Essentially, authentication goes like this:
- the user logs in with their Google account and gets a token from Google
- the frontend application issues a request to the
convert-token
token of my backend, which validates the Google token and issues an in-house token, which is also saved to my database - from then on, the frontend application will include that in-house token in each subsequent request to my backend
- if that’s the first time the user authenticates, a new account is created on my backend. This means that my backend, understandably, manages its own set of user accounts, which conceptually are twins of the Google accounts used to log-in.
I’m now looking to integrate some Google applications into my webapp. To give a very simple example, I’d like to include a functionality that allows accessing Google slides and docs from the frontend of my app.
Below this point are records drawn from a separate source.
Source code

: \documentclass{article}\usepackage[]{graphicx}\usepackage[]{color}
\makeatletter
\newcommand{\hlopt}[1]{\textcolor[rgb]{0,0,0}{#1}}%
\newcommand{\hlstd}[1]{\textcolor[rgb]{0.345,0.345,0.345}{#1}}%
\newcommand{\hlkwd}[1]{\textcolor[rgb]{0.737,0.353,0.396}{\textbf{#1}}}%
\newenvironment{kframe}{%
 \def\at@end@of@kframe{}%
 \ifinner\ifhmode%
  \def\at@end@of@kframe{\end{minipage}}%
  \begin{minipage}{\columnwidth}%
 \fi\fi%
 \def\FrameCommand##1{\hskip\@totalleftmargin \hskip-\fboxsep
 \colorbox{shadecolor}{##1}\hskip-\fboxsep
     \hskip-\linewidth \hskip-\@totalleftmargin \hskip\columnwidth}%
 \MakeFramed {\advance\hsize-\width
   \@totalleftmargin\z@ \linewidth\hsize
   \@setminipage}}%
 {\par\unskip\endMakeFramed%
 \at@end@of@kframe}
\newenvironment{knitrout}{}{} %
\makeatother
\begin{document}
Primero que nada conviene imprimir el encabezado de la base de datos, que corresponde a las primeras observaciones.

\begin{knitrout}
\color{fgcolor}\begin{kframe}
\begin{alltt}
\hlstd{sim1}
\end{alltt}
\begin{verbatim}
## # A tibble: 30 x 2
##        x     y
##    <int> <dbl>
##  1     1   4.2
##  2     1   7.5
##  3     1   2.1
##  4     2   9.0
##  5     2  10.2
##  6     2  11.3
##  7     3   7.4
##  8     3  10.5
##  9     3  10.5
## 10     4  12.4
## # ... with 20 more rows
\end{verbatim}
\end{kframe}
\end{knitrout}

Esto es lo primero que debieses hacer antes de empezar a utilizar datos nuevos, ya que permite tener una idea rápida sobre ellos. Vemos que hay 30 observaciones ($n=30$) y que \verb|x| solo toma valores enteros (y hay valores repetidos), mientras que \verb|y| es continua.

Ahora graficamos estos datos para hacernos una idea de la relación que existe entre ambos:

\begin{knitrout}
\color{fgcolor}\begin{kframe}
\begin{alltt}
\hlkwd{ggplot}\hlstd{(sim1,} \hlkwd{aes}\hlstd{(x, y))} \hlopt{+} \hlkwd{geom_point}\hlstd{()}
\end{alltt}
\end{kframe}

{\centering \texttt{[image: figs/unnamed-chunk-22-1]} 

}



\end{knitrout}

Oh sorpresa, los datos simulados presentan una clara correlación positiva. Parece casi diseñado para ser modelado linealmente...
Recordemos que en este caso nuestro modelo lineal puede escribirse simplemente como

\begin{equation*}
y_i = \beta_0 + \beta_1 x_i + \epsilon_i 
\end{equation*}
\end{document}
Integration with those services is <iframe>
based, so essentially I’d be embedding some iframes to access the resources on the G suite.
Here’s the issue: since, like I explained, requests to my backend are authenticated using an in-house token and not a Google token, what could happen is a user might be accessing my website using as a certain user X (which, in reality, would just be my “twin” of X as an in-house user account, but that’s transparent to the user, who will think they are logged in “with their Google account”), but they might’ve logged in to Google with another account, resulting in them accessing the embedded resource with a different identity than the one they’re using for my website.
This could have pretty bad consequences if, for example, the publisher of that content on my website only allowed certain accounts to access it: an authorized user might fail to be able to access the content and not understand why, since they’d seemingly be using the correct identity.
Is there a better alternative to have a more “uniform” management of authentication and keep in sync what account the user is logged in with Google and what they’re using for my website?